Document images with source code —

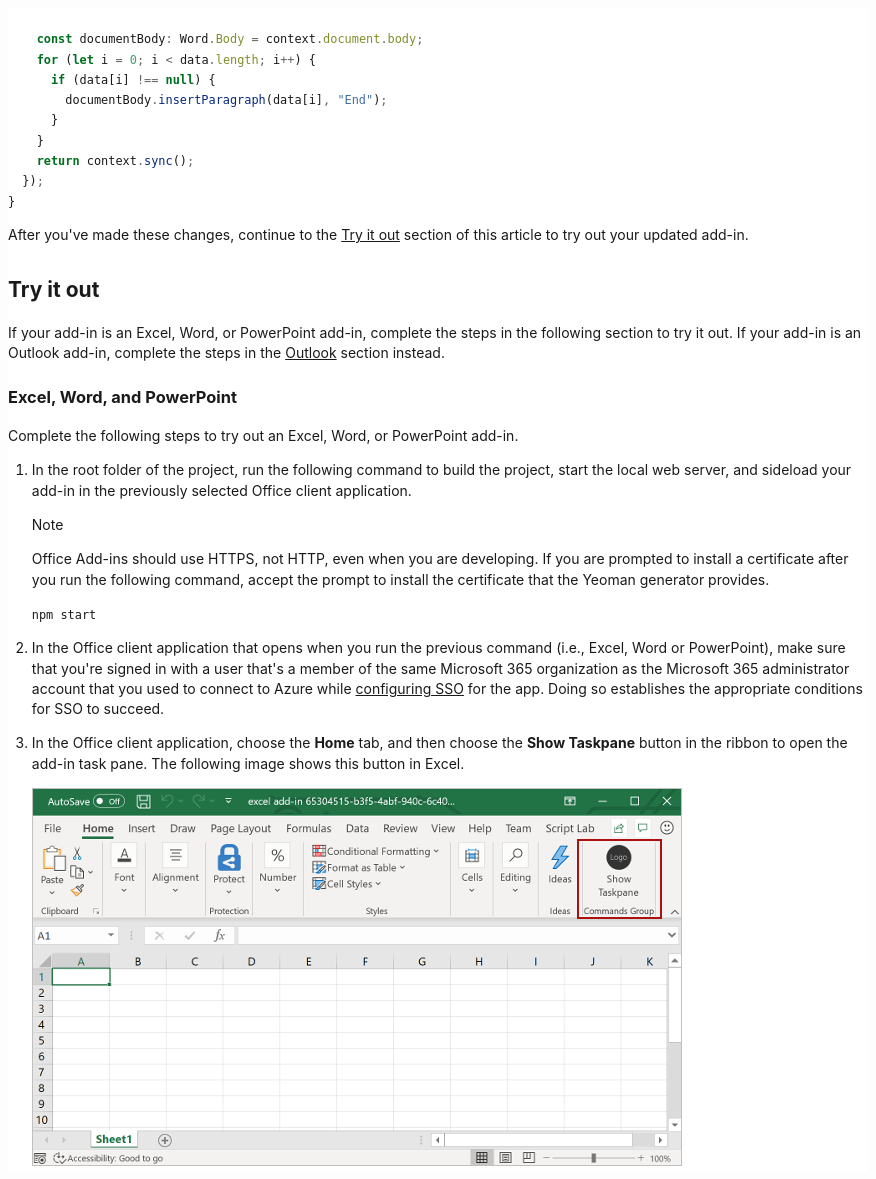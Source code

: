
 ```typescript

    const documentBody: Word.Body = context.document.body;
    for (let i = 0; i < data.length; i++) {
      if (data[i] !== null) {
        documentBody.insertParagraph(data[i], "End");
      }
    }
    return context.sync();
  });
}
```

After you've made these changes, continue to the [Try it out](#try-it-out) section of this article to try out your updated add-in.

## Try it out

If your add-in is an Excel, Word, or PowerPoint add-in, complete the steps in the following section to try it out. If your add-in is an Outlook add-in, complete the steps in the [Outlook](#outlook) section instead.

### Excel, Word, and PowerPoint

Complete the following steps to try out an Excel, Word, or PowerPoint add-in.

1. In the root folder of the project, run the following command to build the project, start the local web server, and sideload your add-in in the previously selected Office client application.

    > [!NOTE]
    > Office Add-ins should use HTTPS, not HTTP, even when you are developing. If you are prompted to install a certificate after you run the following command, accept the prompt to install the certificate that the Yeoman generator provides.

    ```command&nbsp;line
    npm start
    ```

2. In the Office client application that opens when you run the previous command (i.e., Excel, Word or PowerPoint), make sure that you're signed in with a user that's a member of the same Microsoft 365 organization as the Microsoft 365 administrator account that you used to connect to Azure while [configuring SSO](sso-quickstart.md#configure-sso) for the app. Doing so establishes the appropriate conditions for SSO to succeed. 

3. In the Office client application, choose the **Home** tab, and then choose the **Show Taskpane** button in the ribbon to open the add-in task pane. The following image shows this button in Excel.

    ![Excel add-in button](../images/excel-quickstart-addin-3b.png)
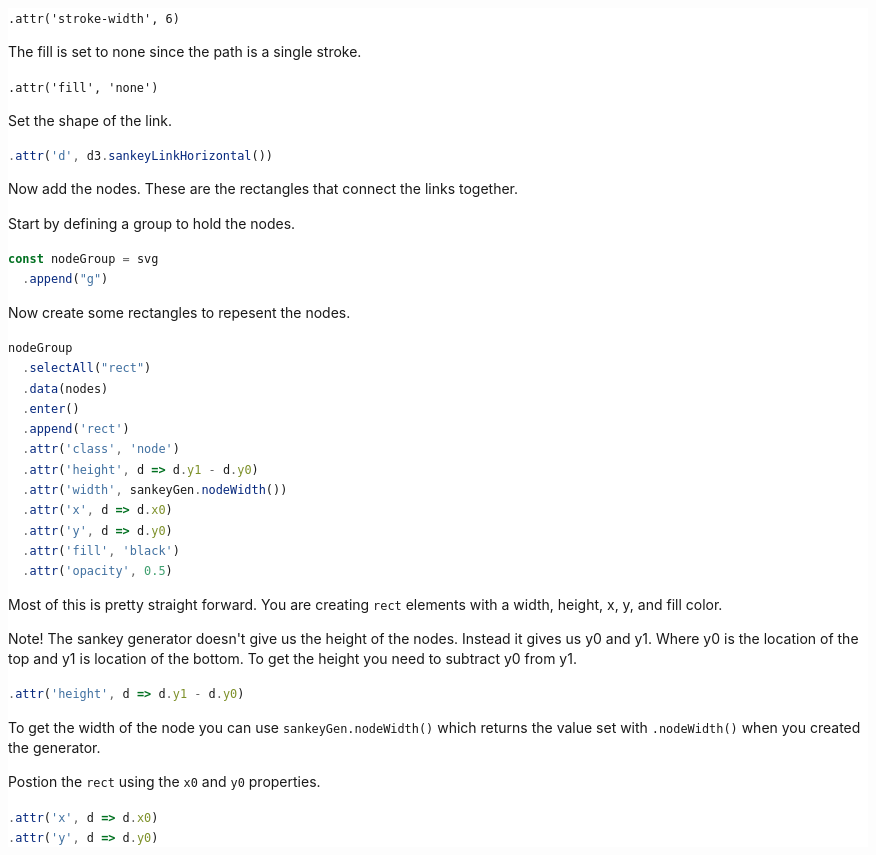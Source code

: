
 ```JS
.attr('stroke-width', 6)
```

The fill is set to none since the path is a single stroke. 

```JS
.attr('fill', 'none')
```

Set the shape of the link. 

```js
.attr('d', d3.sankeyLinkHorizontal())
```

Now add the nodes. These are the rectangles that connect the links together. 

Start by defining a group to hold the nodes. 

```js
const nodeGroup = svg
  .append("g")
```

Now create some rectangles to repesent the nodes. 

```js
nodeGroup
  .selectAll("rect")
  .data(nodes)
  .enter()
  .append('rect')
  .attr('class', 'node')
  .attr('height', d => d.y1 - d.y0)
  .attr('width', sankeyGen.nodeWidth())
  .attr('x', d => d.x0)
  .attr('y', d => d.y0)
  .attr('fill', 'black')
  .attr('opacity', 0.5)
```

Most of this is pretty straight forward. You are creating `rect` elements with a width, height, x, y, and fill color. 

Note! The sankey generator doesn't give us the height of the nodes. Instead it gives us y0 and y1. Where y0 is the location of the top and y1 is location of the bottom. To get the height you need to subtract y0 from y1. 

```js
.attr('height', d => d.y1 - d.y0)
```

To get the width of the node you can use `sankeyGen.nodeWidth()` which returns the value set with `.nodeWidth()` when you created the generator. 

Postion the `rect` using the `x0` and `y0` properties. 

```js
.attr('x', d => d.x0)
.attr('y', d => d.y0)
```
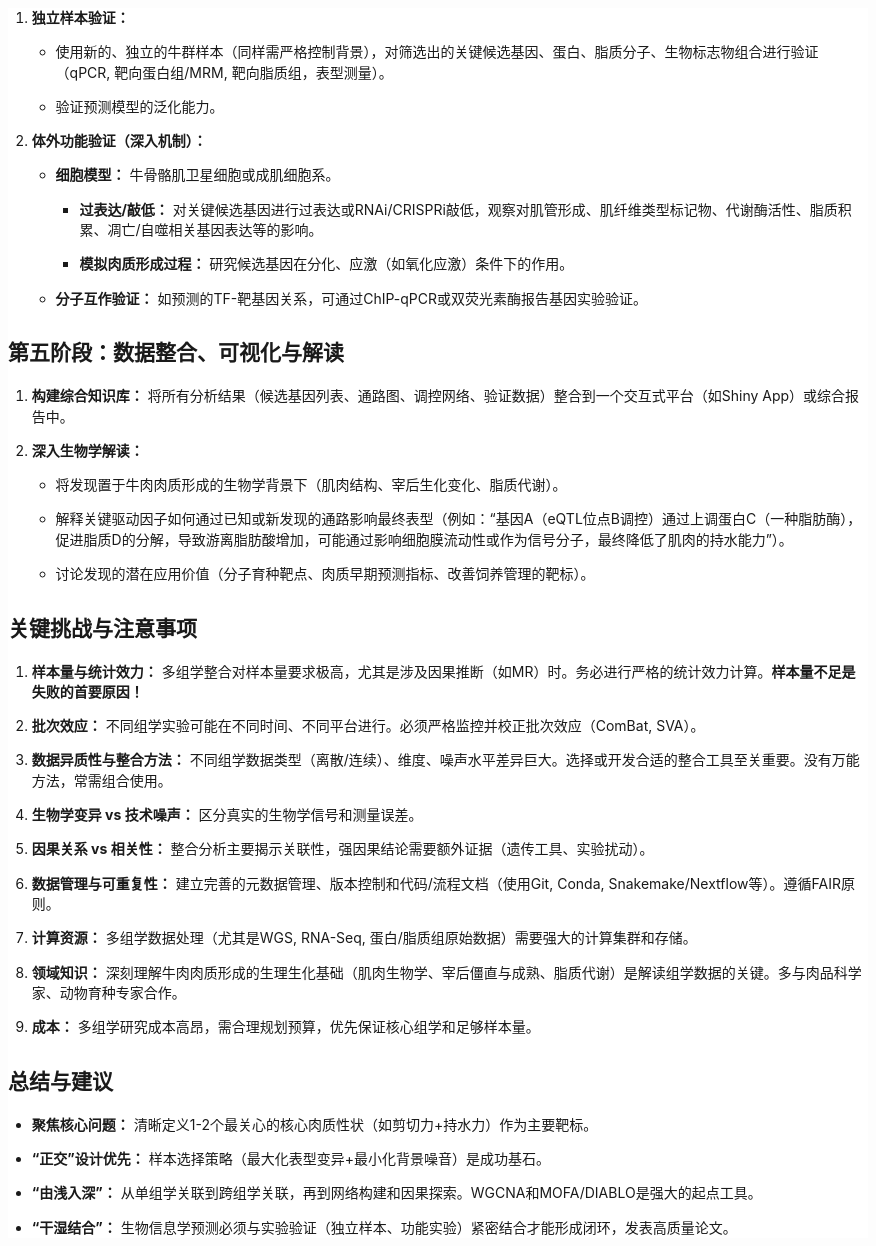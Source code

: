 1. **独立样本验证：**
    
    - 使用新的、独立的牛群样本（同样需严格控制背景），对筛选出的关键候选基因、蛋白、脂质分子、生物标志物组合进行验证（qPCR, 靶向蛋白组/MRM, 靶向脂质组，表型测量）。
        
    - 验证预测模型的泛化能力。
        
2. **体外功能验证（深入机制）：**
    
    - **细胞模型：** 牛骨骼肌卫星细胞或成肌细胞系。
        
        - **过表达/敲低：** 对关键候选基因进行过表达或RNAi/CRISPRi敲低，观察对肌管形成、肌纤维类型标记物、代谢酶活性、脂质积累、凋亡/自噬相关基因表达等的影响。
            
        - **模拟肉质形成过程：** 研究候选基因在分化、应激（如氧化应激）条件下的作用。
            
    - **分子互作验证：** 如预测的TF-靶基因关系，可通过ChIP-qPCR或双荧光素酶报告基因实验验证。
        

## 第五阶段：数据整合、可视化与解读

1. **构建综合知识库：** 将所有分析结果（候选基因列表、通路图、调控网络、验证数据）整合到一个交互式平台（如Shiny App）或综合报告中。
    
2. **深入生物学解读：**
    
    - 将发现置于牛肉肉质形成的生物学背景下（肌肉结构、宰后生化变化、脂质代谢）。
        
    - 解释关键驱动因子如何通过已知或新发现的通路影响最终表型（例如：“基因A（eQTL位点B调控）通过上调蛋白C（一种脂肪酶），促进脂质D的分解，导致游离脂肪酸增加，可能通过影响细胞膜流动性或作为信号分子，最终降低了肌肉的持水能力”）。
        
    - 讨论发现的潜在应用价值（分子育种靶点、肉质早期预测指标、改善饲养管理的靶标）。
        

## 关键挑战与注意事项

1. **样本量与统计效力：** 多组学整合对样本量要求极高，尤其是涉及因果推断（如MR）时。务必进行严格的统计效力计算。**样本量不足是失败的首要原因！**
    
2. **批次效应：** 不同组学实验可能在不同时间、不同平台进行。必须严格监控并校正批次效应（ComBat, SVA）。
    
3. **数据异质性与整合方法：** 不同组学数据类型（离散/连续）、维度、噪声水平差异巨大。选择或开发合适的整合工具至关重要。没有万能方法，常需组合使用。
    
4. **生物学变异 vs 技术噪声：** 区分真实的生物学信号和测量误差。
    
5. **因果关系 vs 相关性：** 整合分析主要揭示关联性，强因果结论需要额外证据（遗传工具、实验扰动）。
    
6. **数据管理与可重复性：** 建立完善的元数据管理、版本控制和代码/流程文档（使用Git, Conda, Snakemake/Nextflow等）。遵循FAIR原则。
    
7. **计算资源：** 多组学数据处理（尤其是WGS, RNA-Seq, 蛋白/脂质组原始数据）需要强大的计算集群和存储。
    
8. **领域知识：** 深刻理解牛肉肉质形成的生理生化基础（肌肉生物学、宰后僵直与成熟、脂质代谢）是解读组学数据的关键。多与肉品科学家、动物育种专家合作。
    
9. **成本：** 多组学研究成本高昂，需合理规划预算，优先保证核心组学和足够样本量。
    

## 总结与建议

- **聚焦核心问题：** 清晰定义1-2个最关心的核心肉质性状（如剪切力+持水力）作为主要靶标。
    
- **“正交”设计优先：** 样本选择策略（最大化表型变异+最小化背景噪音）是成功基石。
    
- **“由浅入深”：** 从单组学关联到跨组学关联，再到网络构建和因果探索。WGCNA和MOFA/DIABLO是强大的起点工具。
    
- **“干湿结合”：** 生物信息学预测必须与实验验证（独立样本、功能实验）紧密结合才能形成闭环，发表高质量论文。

What the exercise asks — Copy whichever lines of the records above contain the word "steps".

Answer to this task —
If your add-in is an Excel, Word, or PowerPoint add-in, complete the steps in the following section to try it out. If your add-in is an Outlook add-in, complete the steps in the [Outlook](#outlook) section instead.
Complete the following steps to try out an Excel, Word, or PowerPoint add-in.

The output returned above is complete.